Akhirnya GA yang saya tumpangi mendarat di Bandara Soekarno Hatta. Jakarta mendung. Kondisi ini sudah terasa sejak masuk pesawat di Bandara Juanda tadi, saat awak pesawat menginformasikan tentang kondisi cuaca berawan yang diprediksikan akan menemani sepanjang perjalanan. Dan benar, sepanjang perjalanan tadi, lampu kenakan sabuk pengaman hanya beberapa menit saja padam. Pesawat seperti sedang melaju di atas jalan makadam.
Setelah melepas hajat kecil di toilet, saya keluar menuju pangkalan taksi. Antrian orang yang menunggu taksi blue bird yang biasanya panjang, sepi. Tumben. Saya melenggang dengan suka hati. Berarti tidak perlu lama ngantri. Tapi ternyata, alamaakk... Blue bird terkena macet dan perlu berjam-jam untuk sampai di bandara. Kondisi taksi yang lain juga begitu. Heran. Seharusnya, sesuai namanya, blue bird tidak harus terhalang macet. Mestinya kan dia bisa terbang... Apa maksudnya bernama blue bird kalau ternyata terbang saja tidak bisa... Hehe.....
Saya ditanya petugas, "Ibu mau ke mana?"
"Ke Sahid".
"Ibu, kami antar ke pangkalan blue bird saja, karena taksinya lagi kena macet semua". Petugas berbaju biru itu menunjuk bus biru yang sewarna dengan taksi blue bird. Bus itu di bagian lambungnya ada tulisannya "Big Bird". Oh, ini toh, induk semangnya blue bird. Saya bayangkan, big bird itulah yang melahirkan banyak blue bird.
Saya mengikuti petugas yang membawakan koper kecil saya, masuk big bird. Di dalam, penumpang sudah penuh, tapi masih ada kursi untuk saya. Saya pikir, daripada menunggu blue bird yang tidak jelas kapan datangnya, mending naik big bird saja menuju pangkalan. Kalau petugas berani menggiring kami menuju pangkalan, mustinya karena kami dijamin akan dapat taksi di sana.
Dan benar. Lumayan, ada banyak taksi, cukup untuk kami semua sebus. Aman.
Saya pun duduk manis di taksi. Dengan bapak supir yang ramah. Baru beberapa menit melaju, pak supir bilang. "Dibuang ke atas, bu, ternyata tol bawah ditutup".

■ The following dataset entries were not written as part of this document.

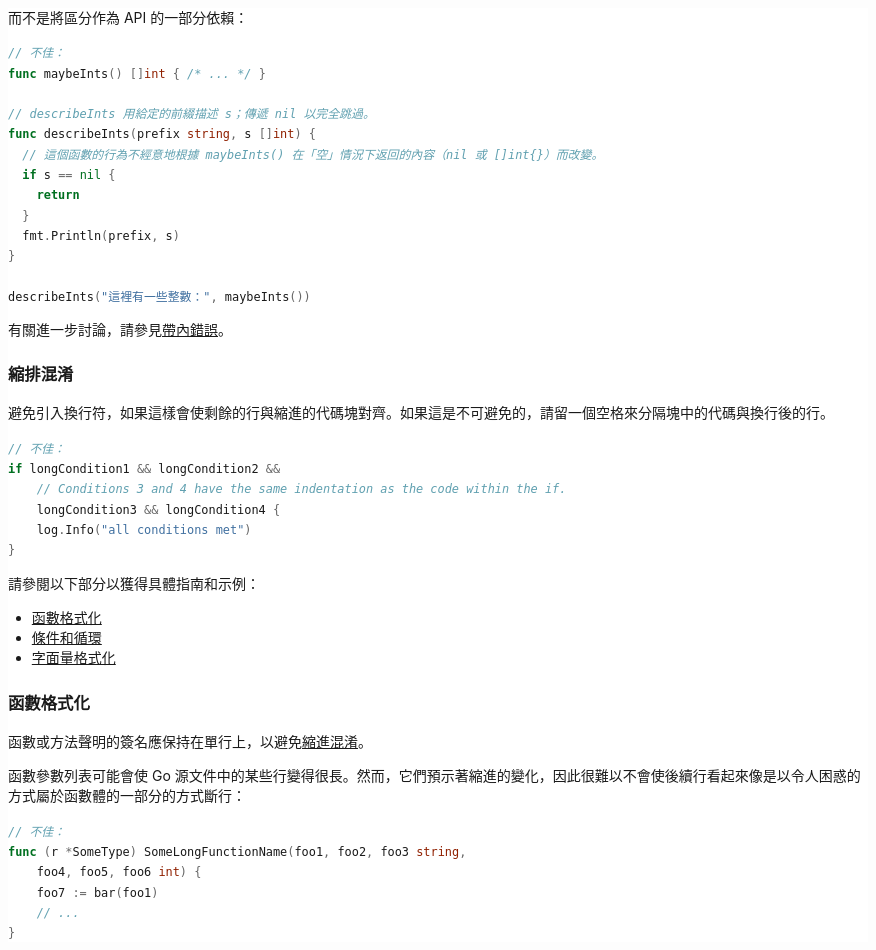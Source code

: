 而不是將區分作為 API 的一部分依賴：

```go
// 不佳：
func maybeInts() []int { /* ... */ }

// describeInts 用給定的前綴描述 s；傳遞 nil 以完全跳過。
func describeInts(prefix string, s []int) {
  // 這個函數的行為不經意地根據 maybeInts() 在「空」情況下返回的內容（nil 或 []int{}）而改變。
  if s == nil {
    return
  }
  fmt.Println(prefix, s)
}

describeInts("這裡有一些整數：", maybeInts())
```

有關進一步討論，請參見[帶內錯誤]。

[帶內錯誤]: #in-band-errors

<a id="indentation-confusion"></a>

### 縮排混淆

避免引入換行符，如果這樣會使剩餘的行與縮進的代碼塊對齊。如果這是不可避免的，請留一個空格來分隔塊中的代碼與換行後的行。

```go
// 不佳：
if longCondition1 && longCondition2 &&
    // Conditions 3 and 4 have the same indentation as the code within the if.
    longCondition3 && longCondition4 {
    log.Info("all conditions met")
}
```

請參閱以下部分以獲得具體指南和示例：

- [函數格式化](#func-formatting)
- [條件和循環](#conditional-formatting)
- [字面量格式化](#literal-formatting)

<a id="func-formatting"></a>

### 函數格式化

函數或方法聲明的簽名應保持在單行上，以避免[縮進混淆](#indentation-confusion)。

函數參數列表可能會使 Go 源文件中的某些行變得很長。然而，它們預示著縮進的變化，因此很難以不會使後續行看起來像是以令人困惑的方式屬於函數體的一部分的方式斷行：

```go
// 不佳：
func (r *SomeType) SomeLongFunctionName(foo1, foo2, foo3 string,
    foo4, foo5, foo6 int) {
    foo7 := bar(foo1)
    // ...
}
```


[`syscall`]: https://pkg.go.dev/syscall#pkg-constants
[`tabwriter`]: https://pkg.go.dev/text/tabwriter
[遮蔽]: best-practices#shadowing
[接收者]: https://golang.org/ref/spec#Method_declarations
[混合大小寫]: guide#mixed-caps
[導出]: https://tour.golang.org/basics/3
[導出性]: https://golang.org/ref/spec#Exported_identifiers
[清晰性]: guide#clarity
[簡練性]: guide#concision
[類型和類型化的詞]: #repetitive-with-type
[周圍上下文]: #repetitive-in-context
[方法接收者變量]: #receiver-names
[doc preview]: best-practices#documentation-preview
[文檔慣例]: best-practices#documentation-conventions
[The Go Blog 上的文章關於文檔]: https://blog.golang.org/godoc-documenting-go-code
[完整句子]: #comment-sentences
[文件註解]: #doc-comments
[可運行的範例]: http://blog.golang.org/examples
[Godoc]: https://pkg.go.dev/time#example-Duration
[源代碼]: https://cs.opensource.google/go/go/+/HEAD:src/time/example_test.go
[裸返回]: https://tour.golang.org/basics/7
[GoTip #38: 函數作為命名類型]: https://google.github.io/styleguide/go/index.html#gotip
[`WithTimeout`]: https://pkg.go.dev/context#WithTimeout
[`CancelFunc`]: https://pkg.go.dev/context#CancelFunc
[proto 和 stub 最佳實踐]: best-practices#import-protos
[goimports]: golang.org/x/tools/cmd/goimports
[nogo 靜態檢查器]: https://github.com/bazelbuild/rules_go/blob/master/go/nogo.rst
[nil error]: https://golang.org/doc/faq#nil_error
[`(*bytes.Buffer).Write`]: https://pkg.go.dev/bytes#Buffer.Write
[Effective Go 關於多重返回的部分]: http://golang.org/doc/effective_go.html#multiple-returns
[Go 提示 #1: 視線範圍]: https://google.github.io/styleguide/go/index.html#gotip
[複合字面量語法]: https://golang.org/ref/spec#Composite_literals
[零值]: https://golang.org/ref/spec#The_zero_value
[明確的字段名稱]: #literal-field-names
[Effective Go 中關於錯誤的部分]: http://golang.org/doc/effective_go.html#errors
[`os.Exit`]: https://pkg.go.dev/os#Exit
[同步函數]: #synchronous-functions
[cheney-stop]: https://dave.cheney.net/2016/12/22/never-start-a-goroutine-without-knowing-how-it-will-stop
[rethinking-slides]: https://drive.google.com/file/d/1nPdvhB0PutEJzdCq5ms6UI58dp50fcAN/view
[rethinking-video]: https://www.youtube.com/watch?v=5zXAHh5tJqQ
[Go 程序何時結束]: https://changelog.com/gotime/165
[GoTip #42: 編寫用於測試的 Stub]: https://google.github.io/styleguide/go/index.html#gotip
[GoTip #49: 接受介面，返回具體類型]: https://google.github.io/styleguide/go/index.html#gotip
[GoTip #78: 最小可行介面]: https://google.github.io/styleguide/go/index.html#gotip
[真實實現]: best-practices#use-real-transports
[公共 API]: https://abseil.io/resources/swe-book/html/ch12.html#test_via_public_apis
[double types]: https://abseil.io/resources/swe-book/html/ch13.html#techniques_for_using_test_doubles
[測試雙重]: https://abseil.io/resources/swe-book/html/ch13.html#basic_concepts
[tott-438]: https://testing.googleblog.com/2017/08/code-health-eliminate-yagni-smells.html
[泛型教程]: https://go.dev/doc/tutorial/generics
[類型參數]: https://go.dev/design/43651-type-parameters
[在 Go 中使用泛型]: https://www.youtube.com/watch?v=nr8EpUO9jhw
[寫代碼，不要設計類型]: https://www.youtube.com/watch?v=Pa_e9EeCdy8&t=1250s
[方法接收器]: https://golang.org/ref/spec#Method_declarations
[方法集]: https://golang.org/ref/spec#Method_sets
[普通舊數據]: https://en.wikipedia.org/wiki/Passive_data_structure
[`sync.Mutex`]: https://pkg.go.dev/sync#Mutex
[內建類型]: https://pkg.go.dev/builtin
[*類型別名*]: http://golang.org/ref/spec#Type_declarations
[別名]: https://go.googlesource.com/proposal/+/master/design/18130-type-alias.md
[標準 `flag` 包]: https://golang.org/pkg/flag/
[混合大小寫]: guide#mixed-caps
[複雜 CLI]: best-practices#complex-clis
[totw-45]: https://abseil.io/tips/45
[`log`]: https://pkg.go.dev/log
[`log/slog`]: https://pkg.go.dev/log/slog
[package `glog`]: https://pkg.go.dev/github.com/golang/glog
[`log.Exit`]: https://pkg.go.dev/github.com/golang/glog#Exit
[`log.Fatal`]: https://pkg.go.dev/github.com/golang/glog#Fatal
[`context.Context`]: https://pkg.go.dev/context
[上下文和結構體]: https://go.dev/blog/context-and-structs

Saya melihat tiga polisi dan beberapa petugas yang lain sedang mengatur lalu lintas. Mengarahkan semua kendaraan mengambil jalur kiri, lewat atas. Beberapa traffic cone berderet. Menutup akses menuju tol bawah. Saya pastikan, penyebabnya adalah banjir.
Pak Supir menghidupkan radio. Siaran dari Elshinta menginformasikan berbagai tempat di Jakarta yang dilanda banjir. Langsung dari para pengendara yang sedang terjebak banjir. Arta Gading menuju Tanjung Priuk macet sudah tiga jam. Cakung ke arah Tanjung Priuk juga macet, lebih dari sembilan jam. Semua terjebak kemacetan karena volume kendaraan dan genangan air serta banjir. Tol bandara ke arah Pluit diarahkan lewat atas karena tol bawah juga tergenang air.

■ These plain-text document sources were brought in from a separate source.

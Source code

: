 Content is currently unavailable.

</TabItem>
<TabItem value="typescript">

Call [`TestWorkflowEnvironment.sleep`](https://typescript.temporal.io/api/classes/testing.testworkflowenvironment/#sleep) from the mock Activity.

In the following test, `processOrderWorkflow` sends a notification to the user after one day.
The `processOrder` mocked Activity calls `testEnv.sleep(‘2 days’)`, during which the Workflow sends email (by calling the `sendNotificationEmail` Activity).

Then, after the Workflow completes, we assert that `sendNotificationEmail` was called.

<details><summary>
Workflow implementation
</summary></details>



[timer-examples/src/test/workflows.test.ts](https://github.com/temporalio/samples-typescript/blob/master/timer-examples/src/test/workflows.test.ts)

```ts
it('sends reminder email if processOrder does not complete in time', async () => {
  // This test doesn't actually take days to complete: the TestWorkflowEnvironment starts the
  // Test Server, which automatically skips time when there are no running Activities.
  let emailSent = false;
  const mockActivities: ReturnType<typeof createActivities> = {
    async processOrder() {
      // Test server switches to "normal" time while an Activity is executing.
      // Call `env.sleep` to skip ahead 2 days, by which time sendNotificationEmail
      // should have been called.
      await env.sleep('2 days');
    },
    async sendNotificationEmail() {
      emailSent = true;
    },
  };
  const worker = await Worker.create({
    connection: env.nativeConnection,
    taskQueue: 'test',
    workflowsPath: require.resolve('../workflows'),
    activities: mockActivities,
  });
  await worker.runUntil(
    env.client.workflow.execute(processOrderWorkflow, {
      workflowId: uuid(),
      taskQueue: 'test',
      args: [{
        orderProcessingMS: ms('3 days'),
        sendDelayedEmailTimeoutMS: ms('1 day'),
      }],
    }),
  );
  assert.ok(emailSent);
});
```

Macet, itulah kondisi yang sudah saya duga. Hampir satu jam di dalam taksi, saya masih belum beranjak dari jalan tol di kawasan bandara. Pak Supir beberapa kali menguap karena ngantuk dan bosan. Mobil hanya beringsut sedikit demi sedikit.

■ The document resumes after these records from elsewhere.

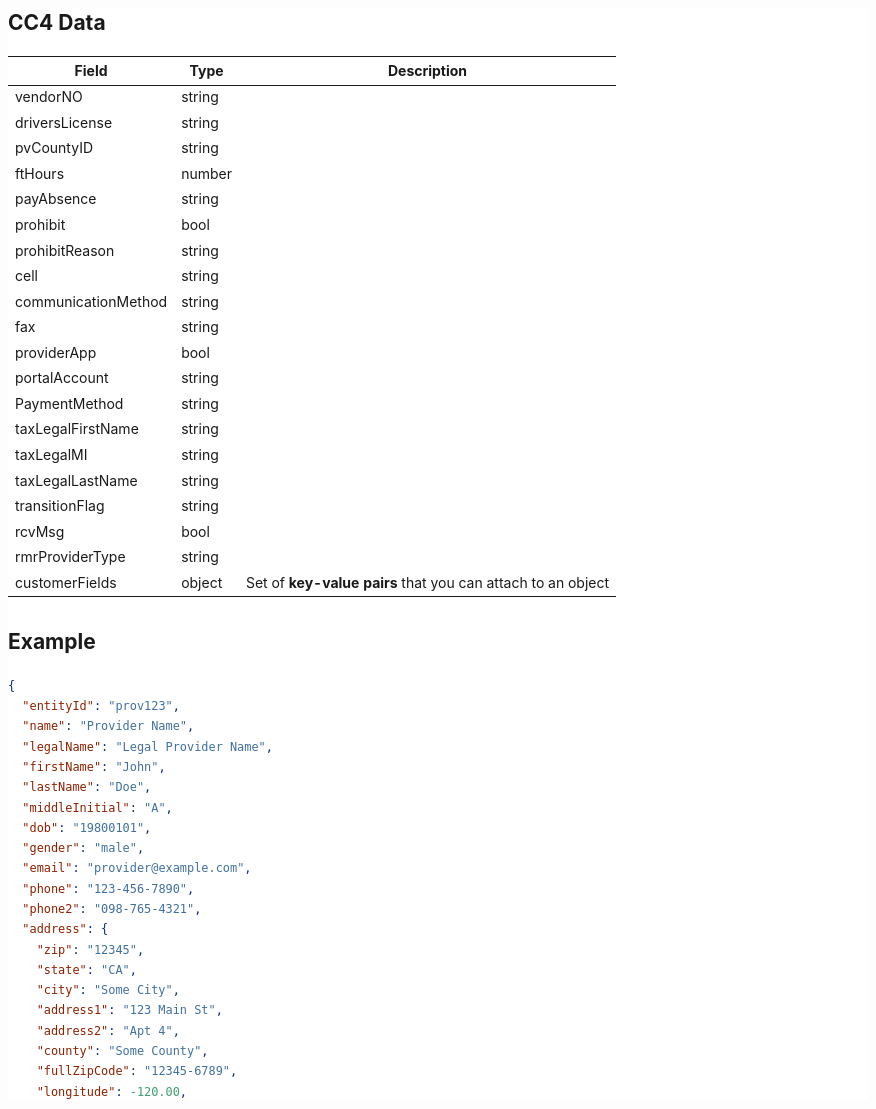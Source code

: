 ## CC4 Data
| Field               | Type   | Description                                                 |
|---------------------|--------|-------------------------------------------------------------|
| vendorNO            | string |                                                             |
| driversLicense      | string |                                                             |
| pvCountyID          | string |                                                             |
| ftHours             | number |                                                             |
| payAbsence          | string |                                                             |
| prohibit            | bool   |                                                             |
| prohibitReason      | string |                                                             |
| cell                | string |                                                             |
| communicationMethod | string |                                                             |
| fax                 | string |                                                             |
| providerApp         | bool   |                                                             |
| portalAccount       | string |                                                             |
| PaymentMethod       | string |                                                             |
| taxLegalFirstName   | string |                                                             |
| taxLegalMI          | string |                                                             |
| taxLegalLastName    | string |                                                             |
| transitionFlag      | string |                                                             |
| rcvMsg              | bool   |                                                             |
| rmrProviderType     | string |                                                             |
| customerFields      | object | Set of **key-value pairs** that you can attach to an object |


## Example

```json
{
  "entityId": "prov123",
  "name": "Provider Name",
  "legalName": "Legal Provider Name",
  "firstName": "John",
  "lastName": "Doe",
  "middleInitial": "A",
  "dob": "19800101",
  "gender": "male",
  "email": "provider@example.com",
  "phone": "123-456-7890",
  "phone2": "098-765-4321",
  "address": {
    "zip": "12345",
    "state": "CA",
    "city": "Some City",
    "address1": "123 Main St",
    "address2": "Apt 4",
    "county": "Some County",
    "fullZipCode": "12345-6789",
    "longitude": -120.00,
```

Mungkin seperti saya, pak supir itu mengantuk dan lapar. Saya membunuh waktu dengan SMS-an. Dengan Mas Rohman, membicarakan dua buku yang sudah di-layout dan siap naik cetak. 'Peta Pangan Olahan Kabupaten Sidoarjo' (buku hasil kajian kerjasama dengan Kabupaten Sidoarjo), dan buku 'Senandung Anak Sulung', buku kumpulan puisi mahasiswa PPG SM-3T program studi Pendidikan Bahasa Indonesia.
Di antara pembicaraan kami, mas Rohman bilang, "bu, sudah tahu Jakarta banjir kok malah ke Jakarta". Saya jawab, "justeru karena banjir itu, mas, saya harus inspeksi...".
"Kalau gitu jangan lupa bawa pelampung, bu."
"Saya bawa perahu karet, mas.."
Saya juga memantau anak-anak Himapala yang sedang melakukan perjalanan Pataka, dalam rangka ulang tahun Himapala yang ke 36. Mereka berjalan dari 0 mdpl sampai ke Puncak Welirang. Ternyata mereka sedang mendekat ke arah Tanggulangin, dan di sana makan siang sudah disiapkan mas Rukin. Olala...beruntunglah anak-anak itu, dapat makan siang gratis. Sedangkan saya, lagi lapar-laparnya, mau makan siang pakai duit saja kok ya tidak ada..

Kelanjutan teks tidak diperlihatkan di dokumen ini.